__Pictures paired with source code__
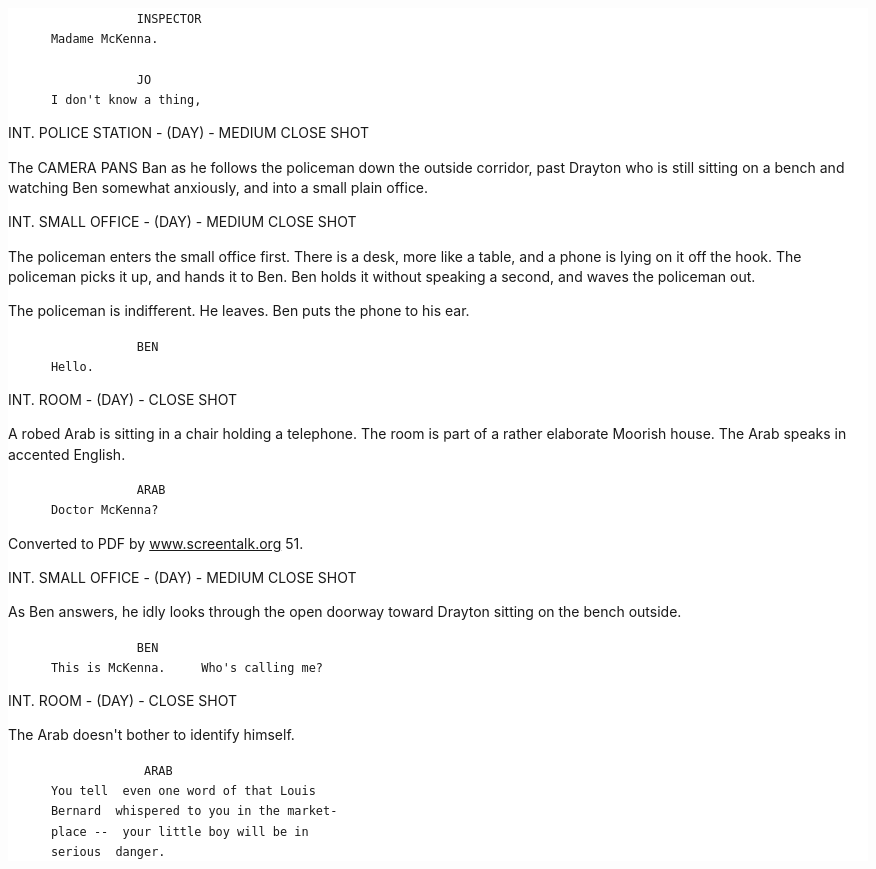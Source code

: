                       INSPECTOR
          Madame McKenna.

                      JO
          I don't know a thing,


INT. POLICE STATION - (DAY) - MEDIUM CLOSE SHOT

The CAMERA PANS Ban as he follows the policeman down
the outside corridor, past Drayton who is still sitting
on a bench and watching Ben somewhat anxiously, and
into a small plain office.


INT. SMALL OFFICE - (DAY) - MEDIUM CLOSE SHOT

The policeman enters the small office   first. There is
a desk, more like a table, and a phone   is lying on it
off the hook. The policeman picks it    up, and hands it
to Ben. Ben holds it without speaking    a second, and
waves the policeman out.

The policeman is indifferent.    He leaves.   Ben puts
the phone to his ear.

                      BEN
          Hello.


INT. ROOM - (DAY) - CLOSE SHOT

A robed Arab is sitting in a chair holding a telephone.
The room is part of a rather elaborate Moorish house.
The Arab speaks in accented English.

                      ARAB
          Doctor McKenna?

  Converted to PDF by www.screentalk.org                 51.



INT. SMALL OFFICE - (DAY) - MEDIUM CLOSE SHOT

As Ben answers, he idly looks through the open doorway
toward Drayton sitting on the bench outside.

                      BEN
          This is McKenna.     Who's calling me?


INT. ROOM - (DAY) - CLOSE SHOT

The Arab doesn't bother to identify himself.

                       ARAB
          You tell  even one word of that Louis
          Bernard  whispered to you in the market-
          place --  your little boy will be in
          serious  danger.

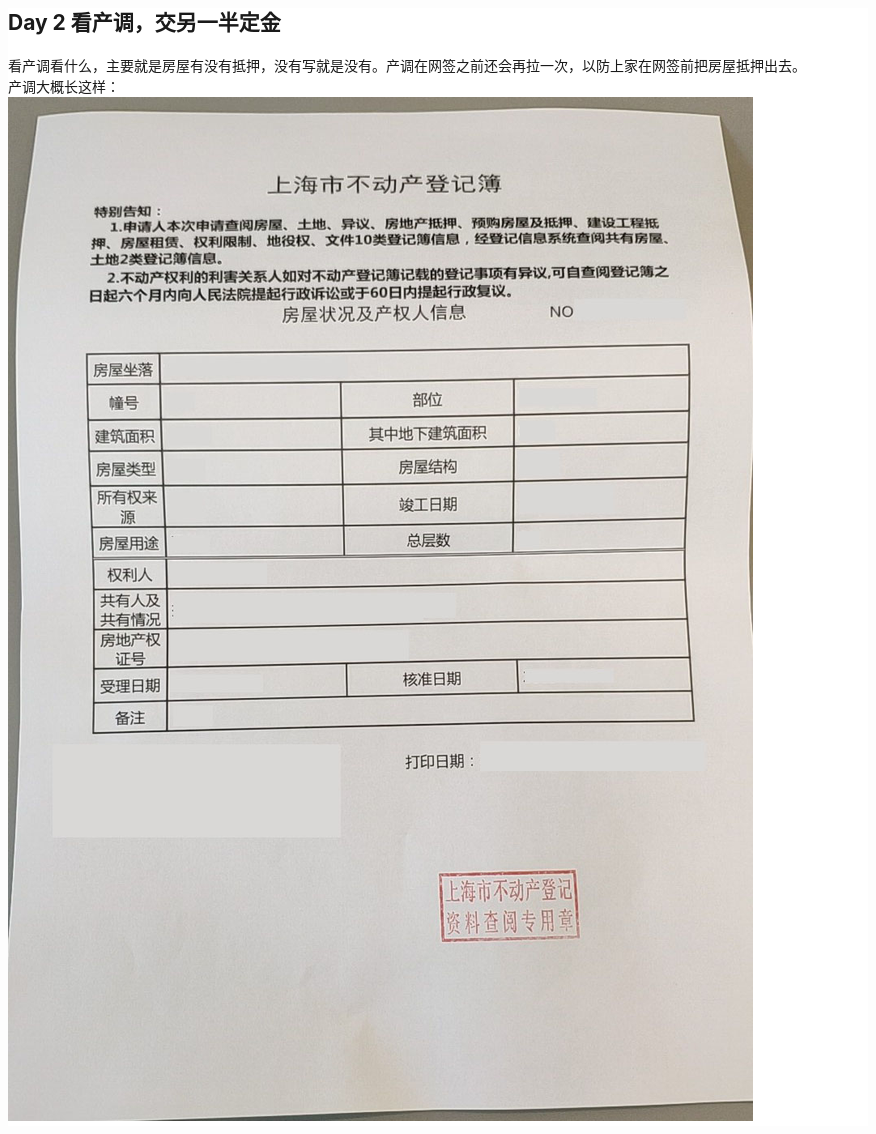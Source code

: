 ## Day 2 看产调，交另一半定金
看产调看什么，主要就是房屋有没有抵押，没有写就是没有。产调在网签之前还会再拉一次，以防上家在网签前把房屋抵押出去。  
产调大概长这样：  
![cd](/assets/img/posts/2020-07-27-real-estate-trade/cd.jpg)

__WHAT YOU NEED TO DO__
Print the data exactly, from its first line to the line containing "the outside corridor, past", both included. Omit the pictures.

__YOUR RESPONSE__
Source code

:                       INSPECTOR
          Madame McKenna.

                      JO
          I don't know a thing,


INT. POLICE STATION - (DAY) - MEDIUM CLOSE SHOT

The CAMERA PANS Ban as he follows the policeman down
the outside corridor, past Drayton who is still sitting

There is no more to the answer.